■ **Document images with source code**:

------------------------

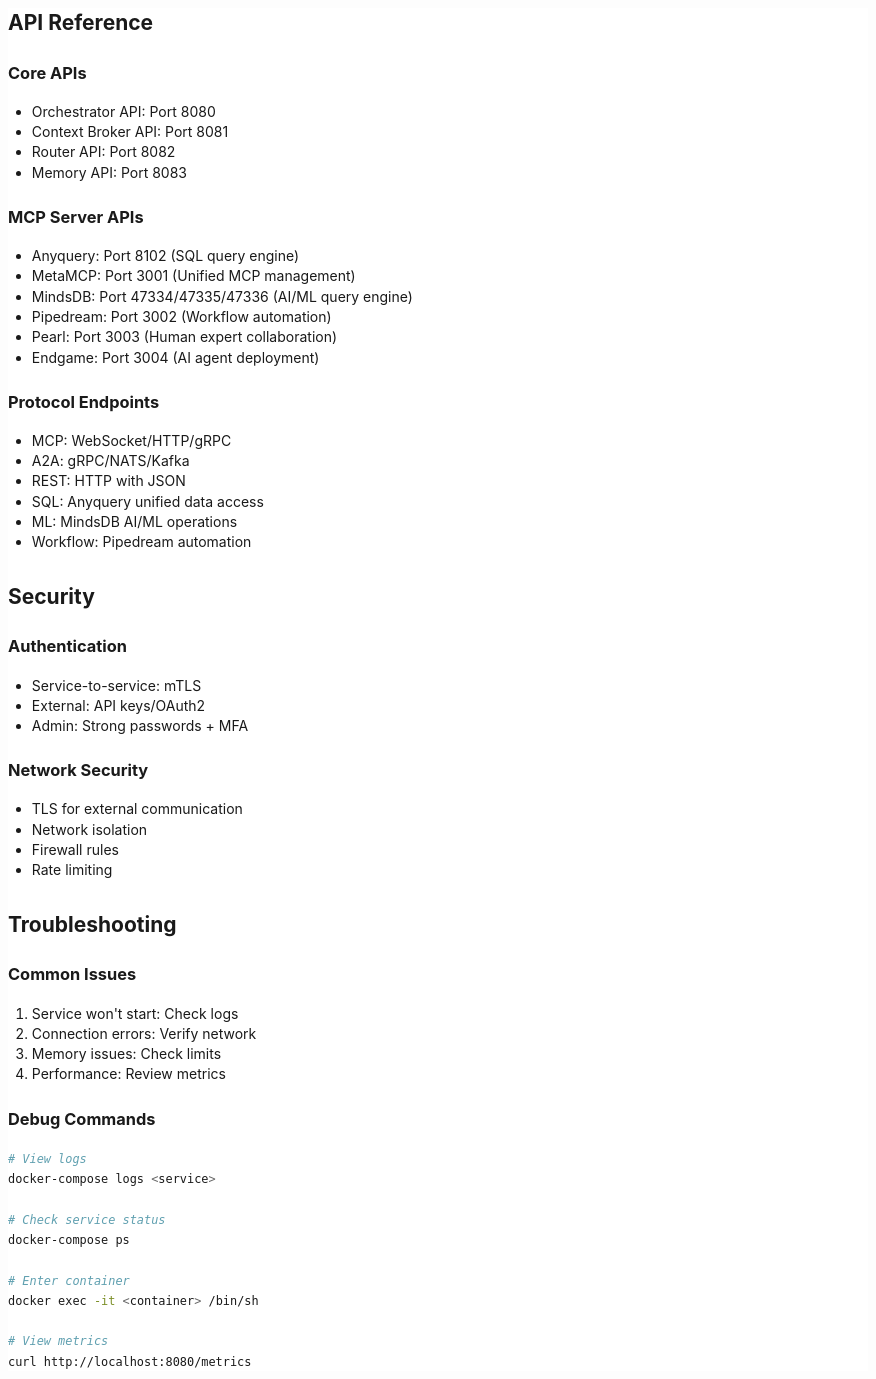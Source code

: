 ## API Reference

### Core APIs
- Orchestrator API: Port 8080
- Context Broker API: Port 8081
- Router API: Port 8082
- Memory API: Port 8083

### MCP Server APIs
- Anyquery: Port 8102 (SQL query engine)
- MetaMCP: Port 3001 (Unified MCP management)
- MindsDB: Port 47334/47335/47336 (AI/ML query engine)
- Pipedream: Port 3002 (Workflow automation)
- Pearl: Port 3003 (Human expert collaboration)
- Endgame: Port 3004 (AI agent deployment)

### Protocol Endpoints
- MCP: WebSocket/HTTP/gRPC
- A2A: gRPC/NATS/Kafka
- REST: HTTP with JSON
- SQL: Anyquery unified data access
- ML: MindsDB AI/ML operations
- Workflow: Pipedream automation

## Security

### Authentication
- Service-to-service: mTLS
- External: API keys/OAuth2
- Admin: Strong passwords + MFA

### Network Security
- TLS for external communication
- Network isolation
- Firewall rules
- Rate limiting

## Troubleshooting

### Common Issues
1. Service won't start: Check logs
2. Connection errors: Verify network
3. Memory issues: Check limits
4. Performance: Review metrics

### Debug Commands
```bash
# View logs
docker-compose logs <service>

# Check service status
docker-compose ps

# Enter container
docker exec -it <container> /bin/sh

# View metrics
curl http://localhost:8080/metrics
```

------------------------

■ **EXERCISE INSTRUCTIONS**:
The line with "## Security", the last line of the data above, and every line between them should be duplicated exactly, with nothing else.

■ **SOLUTION**:
## Security

### Authentication
- Service-to-service: mTLS
- External: API keys/OAuth2
- Admin: Strong passwords + MFA

### Network Security
- TLS for external communication
- Network isolation
- Firewall rules
- Rate limiting

## Troubleshooting

### Common Issues
1. Service won't start: Check logs
2. Connection errors: Verify network
3. Memory issues: Check limits
4. Performance: Review metrics

### Debug Commands
```bash
# View logs
docker-compose logs <service>

# Check service status
docker-compose ps

# Enter container
docker exec -it <container> /bin/sh

# View metrics
curl http://localhost:8080/metrics
```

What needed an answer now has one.